▶ [Exercise requirements] Copy exactly the lines of the material below that run from the one containing "1. Beginnen Sie" through the one containing "Wenn Sie weder". Copy no other lines.
•••
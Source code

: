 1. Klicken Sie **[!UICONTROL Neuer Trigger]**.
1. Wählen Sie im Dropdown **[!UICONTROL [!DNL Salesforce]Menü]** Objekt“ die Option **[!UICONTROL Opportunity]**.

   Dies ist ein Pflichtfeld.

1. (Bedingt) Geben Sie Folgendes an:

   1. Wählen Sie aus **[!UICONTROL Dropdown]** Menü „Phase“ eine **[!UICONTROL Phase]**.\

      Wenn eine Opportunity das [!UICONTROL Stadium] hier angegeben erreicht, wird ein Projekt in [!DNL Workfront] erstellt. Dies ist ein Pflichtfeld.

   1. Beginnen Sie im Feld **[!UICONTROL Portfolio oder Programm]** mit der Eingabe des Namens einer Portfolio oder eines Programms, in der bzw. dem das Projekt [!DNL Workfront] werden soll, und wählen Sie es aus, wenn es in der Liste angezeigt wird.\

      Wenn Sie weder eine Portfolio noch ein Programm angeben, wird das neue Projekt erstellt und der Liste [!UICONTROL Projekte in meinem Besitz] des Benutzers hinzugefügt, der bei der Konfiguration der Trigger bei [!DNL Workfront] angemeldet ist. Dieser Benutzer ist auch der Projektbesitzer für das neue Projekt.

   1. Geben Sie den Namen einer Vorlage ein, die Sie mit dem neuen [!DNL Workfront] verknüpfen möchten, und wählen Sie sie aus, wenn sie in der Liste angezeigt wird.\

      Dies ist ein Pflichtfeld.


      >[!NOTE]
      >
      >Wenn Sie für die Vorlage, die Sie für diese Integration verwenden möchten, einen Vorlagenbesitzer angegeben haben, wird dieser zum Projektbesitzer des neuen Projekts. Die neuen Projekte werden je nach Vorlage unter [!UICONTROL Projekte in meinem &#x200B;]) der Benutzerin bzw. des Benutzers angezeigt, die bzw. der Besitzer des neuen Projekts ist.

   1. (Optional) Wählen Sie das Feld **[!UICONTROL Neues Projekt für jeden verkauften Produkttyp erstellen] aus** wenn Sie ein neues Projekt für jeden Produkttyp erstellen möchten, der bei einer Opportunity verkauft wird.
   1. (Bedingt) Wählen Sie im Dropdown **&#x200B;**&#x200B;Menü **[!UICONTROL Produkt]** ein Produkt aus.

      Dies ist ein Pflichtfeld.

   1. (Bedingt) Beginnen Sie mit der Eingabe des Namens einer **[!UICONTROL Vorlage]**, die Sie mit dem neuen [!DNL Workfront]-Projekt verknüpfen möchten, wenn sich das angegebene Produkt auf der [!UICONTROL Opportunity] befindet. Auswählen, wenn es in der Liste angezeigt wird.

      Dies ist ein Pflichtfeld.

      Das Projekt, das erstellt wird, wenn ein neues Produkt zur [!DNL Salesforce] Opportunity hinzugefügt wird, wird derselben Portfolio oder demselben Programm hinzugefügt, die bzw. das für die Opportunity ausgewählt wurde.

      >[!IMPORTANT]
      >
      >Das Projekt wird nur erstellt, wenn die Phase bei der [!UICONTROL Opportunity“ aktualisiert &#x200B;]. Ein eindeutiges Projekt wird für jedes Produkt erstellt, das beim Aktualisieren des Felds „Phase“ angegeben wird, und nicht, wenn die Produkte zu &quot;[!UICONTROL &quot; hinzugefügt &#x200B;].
•••
▶ [Result of the exercise]
   1. Beginnen Sie im Feld **[!UICONTROL Portfolio oder Programm]** mit der Eingabe des Namens einer Portfolio oder eines Programms, in der bzw. dem das Projekt [!DNL Workfront] werden soll, und wählen Sie es aus, wenn es in der Liste angezeigt wird.\

      Wenn Sie weder eine Portfolio noch ein Programm angeben, wird das neue Projekt erstellt und der Liste [!UICONTROL Projekte in meinem Besitz] des Benutzers hinzugefügt, der bei der Konfiguration der Trigger bei [!DNL Workfront] angemeldet ist. Dieser Benutzer ist auch der Projektbesitzer für das neue Projekt.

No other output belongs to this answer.